Problem: Identify all lines of the data containing the string "SetType" and copy them.

Dataset entries
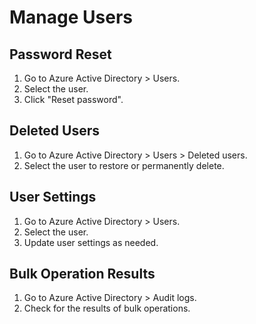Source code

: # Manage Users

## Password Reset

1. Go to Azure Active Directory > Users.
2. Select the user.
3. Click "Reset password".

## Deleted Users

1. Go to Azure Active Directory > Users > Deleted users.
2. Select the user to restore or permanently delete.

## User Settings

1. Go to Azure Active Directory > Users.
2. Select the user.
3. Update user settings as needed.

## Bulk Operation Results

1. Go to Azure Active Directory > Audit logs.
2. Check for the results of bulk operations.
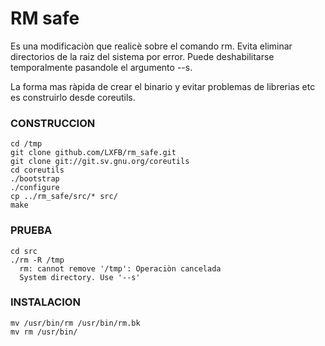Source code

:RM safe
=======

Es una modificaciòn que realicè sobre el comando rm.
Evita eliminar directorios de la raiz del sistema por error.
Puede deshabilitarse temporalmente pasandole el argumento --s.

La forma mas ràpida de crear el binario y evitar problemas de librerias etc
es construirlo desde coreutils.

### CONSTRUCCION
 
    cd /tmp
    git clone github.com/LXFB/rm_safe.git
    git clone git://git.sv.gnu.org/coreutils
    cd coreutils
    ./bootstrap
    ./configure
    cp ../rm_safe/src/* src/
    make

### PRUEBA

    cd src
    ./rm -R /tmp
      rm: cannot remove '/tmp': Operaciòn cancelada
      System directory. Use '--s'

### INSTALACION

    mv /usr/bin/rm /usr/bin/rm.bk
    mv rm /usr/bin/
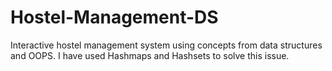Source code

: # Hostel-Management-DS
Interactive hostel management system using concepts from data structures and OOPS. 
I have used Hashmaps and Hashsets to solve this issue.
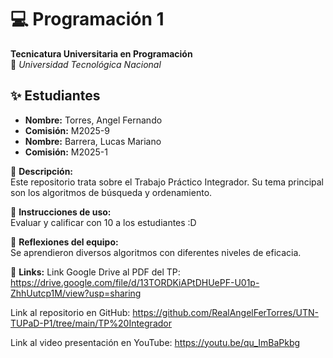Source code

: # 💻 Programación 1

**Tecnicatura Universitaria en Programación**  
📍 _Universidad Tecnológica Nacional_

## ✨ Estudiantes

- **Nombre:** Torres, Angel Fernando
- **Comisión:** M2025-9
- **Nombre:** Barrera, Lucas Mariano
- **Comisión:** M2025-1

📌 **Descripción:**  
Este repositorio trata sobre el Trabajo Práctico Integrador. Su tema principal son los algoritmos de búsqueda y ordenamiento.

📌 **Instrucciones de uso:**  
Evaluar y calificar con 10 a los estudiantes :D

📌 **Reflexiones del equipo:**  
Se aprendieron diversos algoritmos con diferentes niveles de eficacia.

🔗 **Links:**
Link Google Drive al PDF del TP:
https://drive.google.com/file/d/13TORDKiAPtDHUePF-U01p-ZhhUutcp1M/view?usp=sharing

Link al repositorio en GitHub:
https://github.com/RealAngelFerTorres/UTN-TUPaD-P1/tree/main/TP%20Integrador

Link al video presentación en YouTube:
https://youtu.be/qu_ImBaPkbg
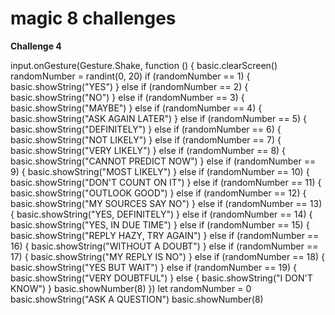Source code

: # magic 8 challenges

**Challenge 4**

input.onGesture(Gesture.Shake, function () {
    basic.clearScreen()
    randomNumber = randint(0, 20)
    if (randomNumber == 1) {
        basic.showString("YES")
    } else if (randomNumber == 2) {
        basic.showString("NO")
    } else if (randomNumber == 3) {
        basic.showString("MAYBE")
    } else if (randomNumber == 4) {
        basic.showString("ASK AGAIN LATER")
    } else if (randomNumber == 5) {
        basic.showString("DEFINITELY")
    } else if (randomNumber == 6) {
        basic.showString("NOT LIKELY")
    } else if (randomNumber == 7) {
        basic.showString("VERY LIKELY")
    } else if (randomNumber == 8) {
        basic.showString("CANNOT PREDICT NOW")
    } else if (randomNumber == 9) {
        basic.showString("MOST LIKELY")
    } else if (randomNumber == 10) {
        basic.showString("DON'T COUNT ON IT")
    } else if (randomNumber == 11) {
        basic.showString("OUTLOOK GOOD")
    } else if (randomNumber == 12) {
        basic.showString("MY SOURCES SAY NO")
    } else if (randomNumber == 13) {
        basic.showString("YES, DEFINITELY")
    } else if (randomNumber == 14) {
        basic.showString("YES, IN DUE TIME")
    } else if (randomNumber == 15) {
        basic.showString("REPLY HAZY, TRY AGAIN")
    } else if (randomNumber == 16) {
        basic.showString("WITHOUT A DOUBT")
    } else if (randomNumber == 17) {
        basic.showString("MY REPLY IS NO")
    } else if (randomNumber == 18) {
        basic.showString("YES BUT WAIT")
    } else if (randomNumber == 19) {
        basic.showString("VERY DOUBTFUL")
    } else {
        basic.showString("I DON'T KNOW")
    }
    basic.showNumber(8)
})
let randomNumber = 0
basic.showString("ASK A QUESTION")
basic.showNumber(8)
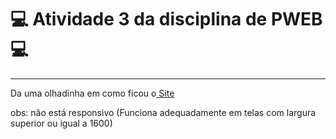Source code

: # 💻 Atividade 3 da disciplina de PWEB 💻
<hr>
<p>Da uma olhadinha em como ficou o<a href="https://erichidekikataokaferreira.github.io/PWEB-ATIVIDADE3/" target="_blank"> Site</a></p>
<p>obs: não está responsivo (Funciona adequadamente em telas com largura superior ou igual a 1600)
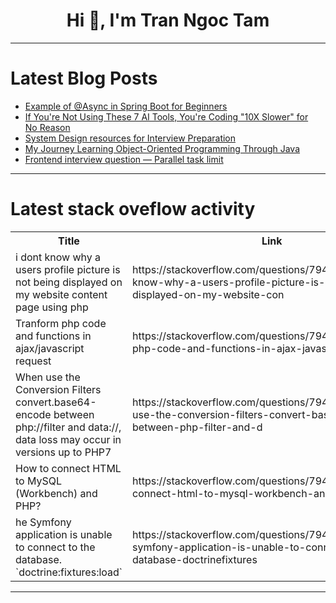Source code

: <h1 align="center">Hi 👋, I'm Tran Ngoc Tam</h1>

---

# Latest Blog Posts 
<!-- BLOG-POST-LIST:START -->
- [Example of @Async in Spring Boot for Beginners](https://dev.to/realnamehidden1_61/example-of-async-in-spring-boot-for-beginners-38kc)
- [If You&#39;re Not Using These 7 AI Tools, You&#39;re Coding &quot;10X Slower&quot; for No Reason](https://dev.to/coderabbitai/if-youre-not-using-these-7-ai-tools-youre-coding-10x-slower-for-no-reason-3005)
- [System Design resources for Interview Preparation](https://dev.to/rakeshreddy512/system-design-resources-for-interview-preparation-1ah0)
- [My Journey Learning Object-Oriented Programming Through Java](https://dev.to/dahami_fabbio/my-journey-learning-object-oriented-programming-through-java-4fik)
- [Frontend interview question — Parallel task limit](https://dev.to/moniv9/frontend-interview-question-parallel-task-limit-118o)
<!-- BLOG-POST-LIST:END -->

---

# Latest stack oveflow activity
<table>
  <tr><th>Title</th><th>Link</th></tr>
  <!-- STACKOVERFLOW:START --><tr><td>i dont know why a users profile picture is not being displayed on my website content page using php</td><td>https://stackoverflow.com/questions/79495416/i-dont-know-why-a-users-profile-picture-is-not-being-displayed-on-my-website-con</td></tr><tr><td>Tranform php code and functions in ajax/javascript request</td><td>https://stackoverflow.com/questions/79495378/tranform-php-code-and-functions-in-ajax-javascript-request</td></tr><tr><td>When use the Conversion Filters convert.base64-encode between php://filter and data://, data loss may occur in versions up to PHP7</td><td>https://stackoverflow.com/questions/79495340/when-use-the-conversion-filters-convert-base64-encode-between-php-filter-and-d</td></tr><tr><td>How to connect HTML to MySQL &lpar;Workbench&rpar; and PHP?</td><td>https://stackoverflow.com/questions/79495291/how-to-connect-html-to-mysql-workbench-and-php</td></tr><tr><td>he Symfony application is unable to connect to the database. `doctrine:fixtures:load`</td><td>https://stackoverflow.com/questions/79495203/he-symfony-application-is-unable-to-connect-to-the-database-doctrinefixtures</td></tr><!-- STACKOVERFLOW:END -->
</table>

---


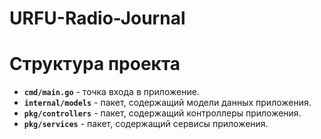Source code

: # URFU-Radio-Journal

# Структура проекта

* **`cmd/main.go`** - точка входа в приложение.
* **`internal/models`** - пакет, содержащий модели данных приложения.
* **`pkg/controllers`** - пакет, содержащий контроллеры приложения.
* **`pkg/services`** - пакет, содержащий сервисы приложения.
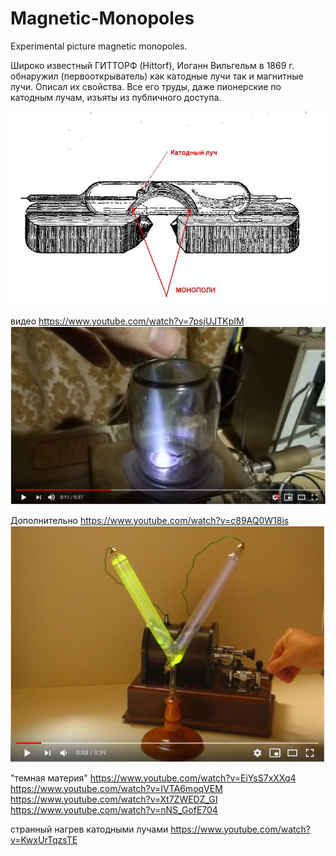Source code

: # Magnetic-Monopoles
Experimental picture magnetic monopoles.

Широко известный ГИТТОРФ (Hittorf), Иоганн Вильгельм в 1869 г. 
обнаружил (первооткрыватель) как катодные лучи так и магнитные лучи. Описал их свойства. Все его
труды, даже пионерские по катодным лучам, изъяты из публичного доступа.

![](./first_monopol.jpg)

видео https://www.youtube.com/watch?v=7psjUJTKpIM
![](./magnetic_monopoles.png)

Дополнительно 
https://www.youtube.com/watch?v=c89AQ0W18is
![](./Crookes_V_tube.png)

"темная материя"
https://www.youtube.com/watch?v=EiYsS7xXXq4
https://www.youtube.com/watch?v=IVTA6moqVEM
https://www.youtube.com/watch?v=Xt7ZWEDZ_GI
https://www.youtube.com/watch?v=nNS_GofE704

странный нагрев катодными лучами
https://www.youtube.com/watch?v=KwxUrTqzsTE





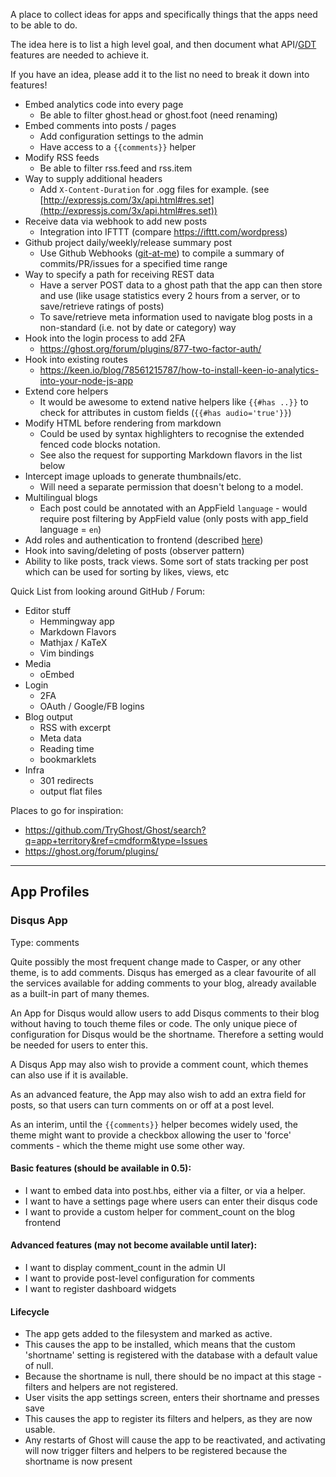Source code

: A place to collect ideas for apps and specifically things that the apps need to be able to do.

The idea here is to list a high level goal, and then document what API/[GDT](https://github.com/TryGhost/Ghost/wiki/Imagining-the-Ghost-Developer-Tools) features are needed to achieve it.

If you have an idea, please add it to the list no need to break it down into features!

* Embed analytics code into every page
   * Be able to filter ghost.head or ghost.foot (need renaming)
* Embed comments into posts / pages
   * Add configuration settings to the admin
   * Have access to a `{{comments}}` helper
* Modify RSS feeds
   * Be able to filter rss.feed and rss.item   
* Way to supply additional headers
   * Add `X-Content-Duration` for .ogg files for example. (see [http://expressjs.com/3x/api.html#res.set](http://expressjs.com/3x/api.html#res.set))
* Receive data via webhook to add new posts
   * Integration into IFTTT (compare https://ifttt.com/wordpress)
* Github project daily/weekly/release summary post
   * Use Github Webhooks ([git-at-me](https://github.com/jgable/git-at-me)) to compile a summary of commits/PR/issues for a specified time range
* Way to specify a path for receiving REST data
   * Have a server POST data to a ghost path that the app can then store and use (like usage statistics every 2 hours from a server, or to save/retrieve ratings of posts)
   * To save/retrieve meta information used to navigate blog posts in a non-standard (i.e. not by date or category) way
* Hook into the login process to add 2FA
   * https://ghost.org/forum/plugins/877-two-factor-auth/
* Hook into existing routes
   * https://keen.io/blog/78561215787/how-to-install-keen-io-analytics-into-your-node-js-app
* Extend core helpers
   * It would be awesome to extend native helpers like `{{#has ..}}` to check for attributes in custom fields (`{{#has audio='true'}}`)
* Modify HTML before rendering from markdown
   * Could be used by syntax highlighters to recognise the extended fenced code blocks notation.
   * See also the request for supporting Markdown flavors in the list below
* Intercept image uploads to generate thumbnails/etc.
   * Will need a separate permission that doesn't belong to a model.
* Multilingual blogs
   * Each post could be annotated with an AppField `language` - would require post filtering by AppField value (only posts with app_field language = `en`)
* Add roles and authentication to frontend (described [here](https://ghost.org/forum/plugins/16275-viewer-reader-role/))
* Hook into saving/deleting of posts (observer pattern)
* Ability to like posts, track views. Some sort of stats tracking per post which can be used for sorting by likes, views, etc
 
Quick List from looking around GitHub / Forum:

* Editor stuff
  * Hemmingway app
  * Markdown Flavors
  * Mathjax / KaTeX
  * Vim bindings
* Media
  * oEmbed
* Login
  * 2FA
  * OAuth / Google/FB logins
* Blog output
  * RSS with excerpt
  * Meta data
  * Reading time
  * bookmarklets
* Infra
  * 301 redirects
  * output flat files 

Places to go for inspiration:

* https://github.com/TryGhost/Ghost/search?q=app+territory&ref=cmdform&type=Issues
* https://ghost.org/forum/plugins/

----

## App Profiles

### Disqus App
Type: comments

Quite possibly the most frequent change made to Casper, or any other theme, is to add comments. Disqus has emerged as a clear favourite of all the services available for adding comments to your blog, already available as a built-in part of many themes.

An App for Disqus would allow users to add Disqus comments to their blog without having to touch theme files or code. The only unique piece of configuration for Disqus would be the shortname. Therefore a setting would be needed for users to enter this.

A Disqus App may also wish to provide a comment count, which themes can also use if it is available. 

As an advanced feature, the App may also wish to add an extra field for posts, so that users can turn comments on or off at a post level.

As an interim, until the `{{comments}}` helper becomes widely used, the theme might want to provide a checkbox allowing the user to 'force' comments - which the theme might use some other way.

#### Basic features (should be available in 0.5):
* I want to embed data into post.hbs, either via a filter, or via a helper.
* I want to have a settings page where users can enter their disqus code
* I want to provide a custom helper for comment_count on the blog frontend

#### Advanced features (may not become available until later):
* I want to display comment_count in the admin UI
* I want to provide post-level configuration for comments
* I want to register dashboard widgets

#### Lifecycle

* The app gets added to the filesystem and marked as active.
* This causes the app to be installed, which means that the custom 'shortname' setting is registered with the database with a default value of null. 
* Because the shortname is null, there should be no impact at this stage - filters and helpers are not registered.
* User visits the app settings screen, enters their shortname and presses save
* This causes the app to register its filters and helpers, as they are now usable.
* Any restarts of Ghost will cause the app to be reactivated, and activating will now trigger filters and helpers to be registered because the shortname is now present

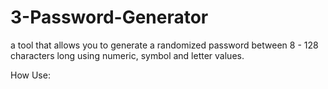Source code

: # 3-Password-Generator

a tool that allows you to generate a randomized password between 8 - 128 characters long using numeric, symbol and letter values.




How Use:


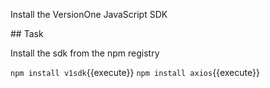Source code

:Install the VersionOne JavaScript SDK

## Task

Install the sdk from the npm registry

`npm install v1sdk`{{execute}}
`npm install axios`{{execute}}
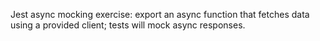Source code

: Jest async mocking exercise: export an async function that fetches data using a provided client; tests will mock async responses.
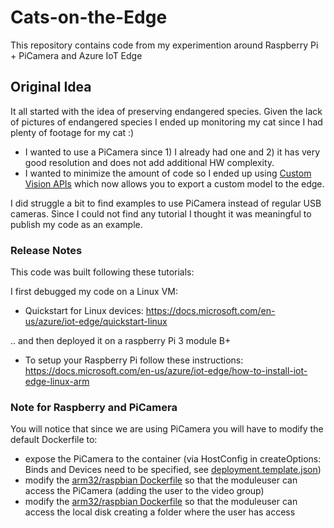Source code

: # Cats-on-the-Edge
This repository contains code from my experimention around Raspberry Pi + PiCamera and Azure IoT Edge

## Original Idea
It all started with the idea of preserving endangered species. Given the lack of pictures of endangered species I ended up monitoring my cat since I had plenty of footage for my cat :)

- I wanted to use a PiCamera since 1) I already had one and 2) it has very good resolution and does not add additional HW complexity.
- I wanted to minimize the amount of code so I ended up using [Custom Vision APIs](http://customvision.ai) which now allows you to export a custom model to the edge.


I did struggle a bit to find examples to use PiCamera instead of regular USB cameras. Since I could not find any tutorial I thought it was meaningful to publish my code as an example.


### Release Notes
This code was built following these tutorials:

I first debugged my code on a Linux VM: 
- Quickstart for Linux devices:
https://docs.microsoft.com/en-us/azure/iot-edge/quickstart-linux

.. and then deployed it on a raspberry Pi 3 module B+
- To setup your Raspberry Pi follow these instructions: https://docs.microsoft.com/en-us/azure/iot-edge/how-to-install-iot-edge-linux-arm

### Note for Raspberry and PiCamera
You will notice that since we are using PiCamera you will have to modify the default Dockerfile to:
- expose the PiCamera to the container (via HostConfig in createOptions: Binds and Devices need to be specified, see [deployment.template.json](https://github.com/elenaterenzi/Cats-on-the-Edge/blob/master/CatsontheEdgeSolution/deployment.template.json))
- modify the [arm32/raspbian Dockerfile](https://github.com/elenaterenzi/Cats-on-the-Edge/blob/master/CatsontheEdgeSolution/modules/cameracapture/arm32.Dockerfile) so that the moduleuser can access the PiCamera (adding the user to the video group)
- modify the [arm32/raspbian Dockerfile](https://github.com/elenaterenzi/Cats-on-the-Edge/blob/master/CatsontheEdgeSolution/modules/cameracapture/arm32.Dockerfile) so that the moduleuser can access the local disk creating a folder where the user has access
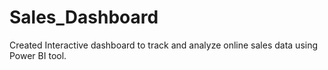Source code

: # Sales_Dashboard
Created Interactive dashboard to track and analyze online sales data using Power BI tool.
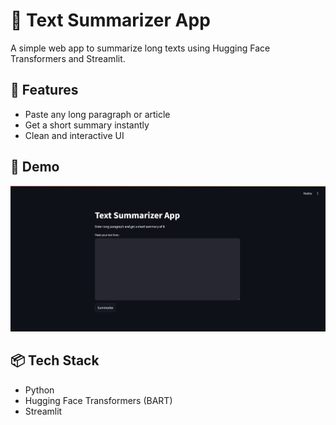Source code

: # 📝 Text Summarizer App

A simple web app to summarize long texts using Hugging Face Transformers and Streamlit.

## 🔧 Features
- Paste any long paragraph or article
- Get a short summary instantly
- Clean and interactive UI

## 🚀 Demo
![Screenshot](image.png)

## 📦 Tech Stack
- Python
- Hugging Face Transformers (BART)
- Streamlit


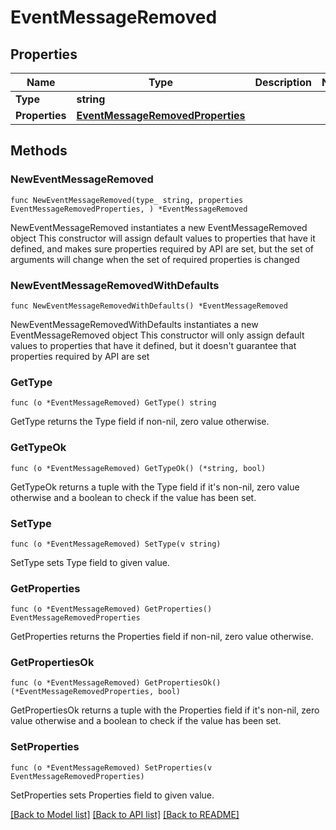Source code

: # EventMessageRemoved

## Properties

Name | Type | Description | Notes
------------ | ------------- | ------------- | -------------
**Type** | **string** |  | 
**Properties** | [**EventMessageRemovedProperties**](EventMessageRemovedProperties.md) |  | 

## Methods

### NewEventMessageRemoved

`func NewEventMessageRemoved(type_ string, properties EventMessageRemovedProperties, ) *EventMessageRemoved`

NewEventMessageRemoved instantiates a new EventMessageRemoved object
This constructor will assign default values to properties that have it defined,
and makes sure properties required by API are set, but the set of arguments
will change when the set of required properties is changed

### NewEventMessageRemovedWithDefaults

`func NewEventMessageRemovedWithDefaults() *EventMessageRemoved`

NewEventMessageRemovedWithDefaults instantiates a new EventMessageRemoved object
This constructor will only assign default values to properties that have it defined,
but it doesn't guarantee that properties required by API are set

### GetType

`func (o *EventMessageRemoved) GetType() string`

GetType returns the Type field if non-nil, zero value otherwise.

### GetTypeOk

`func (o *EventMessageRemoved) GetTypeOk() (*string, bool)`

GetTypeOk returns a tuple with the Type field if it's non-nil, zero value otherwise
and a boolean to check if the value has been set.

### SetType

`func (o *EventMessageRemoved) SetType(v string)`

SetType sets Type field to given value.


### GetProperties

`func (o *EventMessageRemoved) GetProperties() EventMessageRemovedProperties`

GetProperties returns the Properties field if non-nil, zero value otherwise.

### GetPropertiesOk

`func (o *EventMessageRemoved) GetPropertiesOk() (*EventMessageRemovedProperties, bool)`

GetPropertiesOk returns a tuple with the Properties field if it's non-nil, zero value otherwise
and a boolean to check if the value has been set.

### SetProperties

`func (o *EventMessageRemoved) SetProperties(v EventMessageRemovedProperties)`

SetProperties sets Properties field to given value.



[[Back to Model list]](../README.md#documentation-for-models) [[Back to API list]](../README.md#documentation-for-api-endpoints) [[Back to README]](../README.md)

Task solution:
### SetType
`func (o *EventMessageRemoved) SetType(v string)`
SetType sets Type field to given value.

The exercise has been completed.